*** Begin section ***

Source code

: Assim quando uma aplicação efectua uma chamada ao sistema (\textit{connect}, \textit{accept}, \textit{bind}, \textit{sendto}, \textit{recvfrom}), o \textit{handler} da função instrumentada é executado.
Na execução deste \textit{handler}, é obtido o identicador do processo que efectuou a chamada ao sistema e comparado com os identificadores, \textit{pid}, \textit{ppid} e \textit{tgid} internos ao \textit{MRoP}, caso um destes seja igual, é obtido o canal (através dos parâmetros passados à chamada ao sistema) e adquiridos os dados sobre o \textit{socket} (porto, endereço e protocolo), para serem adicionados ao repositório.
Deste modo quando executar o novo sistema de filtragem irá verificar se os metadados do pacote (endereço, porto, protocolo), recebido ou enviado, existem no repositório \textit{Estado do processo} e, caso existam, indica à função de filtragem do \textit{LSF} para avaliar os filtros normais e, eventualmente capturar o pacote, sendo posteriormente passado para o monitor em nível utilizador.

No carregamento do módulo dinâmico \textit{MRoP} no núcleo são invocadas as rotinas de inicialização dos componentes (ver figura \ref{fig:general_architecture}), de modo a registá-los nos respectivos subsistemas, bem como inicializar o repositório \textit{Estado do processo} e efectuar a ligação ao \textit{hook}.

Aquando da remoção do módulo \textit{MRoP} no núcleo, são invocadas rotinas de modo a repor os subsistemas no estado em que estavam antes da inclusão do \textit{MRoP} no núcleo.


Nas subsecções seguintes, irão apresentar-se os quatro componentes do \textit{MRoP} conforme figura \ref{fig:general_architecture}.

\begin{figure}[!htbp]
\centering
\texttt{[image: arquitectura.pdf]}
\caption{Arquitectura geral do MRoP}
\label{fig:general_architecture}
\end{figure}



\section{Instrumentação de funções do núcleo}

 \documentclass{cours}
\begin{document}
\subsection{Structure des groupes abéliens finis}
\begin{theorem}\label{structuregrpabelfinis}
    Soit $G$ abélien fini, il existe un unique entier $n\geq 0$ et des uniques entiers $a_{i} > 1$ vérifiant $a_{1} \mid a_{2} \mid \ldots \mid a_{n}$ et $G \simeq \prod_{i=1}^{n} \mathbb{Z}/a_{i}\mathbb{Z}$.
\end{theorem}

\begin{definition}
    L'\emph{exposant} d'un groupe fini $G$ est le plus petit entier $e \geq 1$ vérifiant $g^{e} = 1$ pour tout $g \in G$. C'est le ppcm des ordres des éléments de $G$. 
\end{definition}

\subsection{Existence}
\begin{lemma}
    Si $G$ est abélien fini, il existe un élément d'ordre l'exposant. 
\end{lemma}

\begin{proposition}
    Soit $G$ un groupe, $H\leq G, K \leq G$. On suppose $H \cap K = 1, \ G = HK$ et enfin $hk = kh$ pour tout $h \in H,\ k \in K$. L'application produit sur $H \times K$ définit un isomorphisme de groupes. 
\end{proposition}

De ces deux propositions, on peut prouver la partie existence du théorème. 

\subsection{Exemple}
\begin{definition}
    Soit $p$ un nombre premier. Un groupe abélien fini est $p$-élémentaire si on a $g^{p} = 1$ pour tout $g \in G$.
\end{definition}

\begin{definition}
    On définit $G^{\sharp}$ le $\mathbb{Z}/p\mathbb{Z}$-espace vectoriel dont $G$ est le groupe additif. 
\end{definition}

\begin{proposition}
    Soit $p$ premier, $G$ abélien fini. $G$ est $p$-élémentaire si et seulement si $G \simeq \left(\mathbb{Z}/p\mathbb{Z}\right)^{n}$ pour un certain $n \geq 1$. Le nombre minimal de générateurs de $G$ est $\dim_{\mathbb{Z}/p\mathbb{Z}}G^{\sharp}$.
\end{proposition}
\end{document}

*** End section ***

__TASK DETAILS__
Every line from the one with "Soit $p$ premier, $G$" through the last line of the records above should be returned exactly, please, and no others.

__ANSWER__
    Soit $p$ premier, $G$ abélien fini. $G$ est $p$-élémentaire si et seulement si $G \simeq \left(\mathbb{Z}/p\mathbb{Z}\right)^{n}$ pour un certain $n \geq 1$. Le nombre minimal de générateurs de $G$ est $\dim_{\mathbb{Z}/p\mathbb{Z}}G^{\sharp}$.
\end{proposition}
\end{document}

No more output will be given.